A key obstacle in this transformation process is the lack of efficient, imaging-based testing methods for spatially resolved quality control of cell stacks directly in the production process. Currently, electrical characteristics can only be recorded after complete commissioning in a test bench – a time-consuming and resource-intensive step.

What is missing is a practical measurement method for determining current density and conductivity distributions within electrolysis and fuel cell stacks. The goal is to enable reliable and rapid quality testing at the end of the production line – directly in production, without detours via complex test facilities.

In this project, Fraunhofer CSP is working in collaboration with DENKweit to develop a practical measurement method for determining current density and conductivity distributions within electrolysis and fuel cell stacks. The aim is to enable reliable and rapid quality testing at the end of the production line – directly in production, without the need for complex testing facilities.
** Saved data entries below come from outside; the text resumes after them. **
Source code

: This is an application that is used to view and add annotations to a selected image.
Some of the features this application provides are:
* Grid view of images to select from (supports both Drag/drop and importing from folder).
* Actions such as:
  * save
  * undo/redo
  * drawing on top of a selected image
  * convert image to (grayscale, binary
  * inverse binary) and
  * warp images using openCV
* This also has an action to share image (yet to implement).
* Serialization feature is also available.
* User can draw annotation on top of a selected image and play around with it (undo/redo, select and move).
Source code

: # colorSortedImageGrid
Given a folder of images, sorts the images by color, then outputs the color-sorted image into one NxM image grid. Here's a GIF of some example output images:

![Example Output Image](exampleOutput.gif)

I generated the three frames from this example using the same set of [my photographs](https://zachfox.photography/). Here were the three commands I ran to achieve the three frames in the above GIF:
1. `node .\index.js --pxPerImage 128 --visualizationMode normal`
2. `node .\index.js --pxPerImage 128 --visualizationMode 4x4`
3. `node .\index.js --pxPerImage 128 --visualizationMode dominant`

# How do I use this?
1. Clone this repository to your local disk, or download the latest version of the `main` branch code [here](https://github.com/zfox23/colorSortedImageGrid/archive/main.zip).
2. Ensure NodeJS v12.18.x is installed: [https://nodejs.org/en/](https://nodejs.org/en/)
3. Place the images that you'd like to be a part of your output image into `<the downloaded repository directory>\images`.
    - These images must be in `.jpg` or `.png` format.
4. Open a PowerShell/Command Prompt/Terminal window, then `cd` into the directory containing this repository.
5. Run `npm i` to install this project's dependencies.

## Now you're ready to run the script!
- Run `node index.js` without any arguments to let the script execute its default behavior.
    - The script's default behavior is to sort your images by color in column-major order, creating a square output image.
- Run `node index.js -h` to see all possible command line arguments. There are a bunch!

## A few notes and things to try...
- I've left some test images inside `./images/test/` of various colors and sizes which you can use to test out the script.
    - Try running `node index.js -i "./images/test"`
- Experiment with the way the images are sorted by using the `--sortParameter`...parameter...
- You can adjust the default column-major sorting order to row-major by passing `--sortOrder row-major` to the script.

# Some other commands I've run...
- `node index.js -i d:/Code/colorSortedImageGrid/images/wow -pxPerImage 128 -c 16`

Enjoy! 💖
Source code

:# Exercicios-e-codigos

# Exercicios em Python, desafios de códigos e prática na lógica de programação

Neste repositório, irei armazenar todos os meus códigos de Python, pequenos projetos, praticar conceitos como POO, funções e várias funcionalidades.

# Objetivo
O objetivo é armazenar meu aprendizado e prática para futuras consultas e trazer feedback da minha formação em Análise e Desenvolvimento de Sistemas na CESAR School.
Our research approaches at a glance:

• Development of an innovative measurement method for recording current density and conductivity distributions in electrolysis and fuel cell stacks – specifically for end-of-line quality control.
• Qualification of a prototype measurement setup in terms of measurement capability and defect detection accuracy – as a basis for subsequent product development in collaboration with our industry partner DENKweit.
• Technological approach: Detection of temporally and spatially variable magnetic fields in the vicinity of the cell stack, which are generated by high-frequency alternating current inside the stack.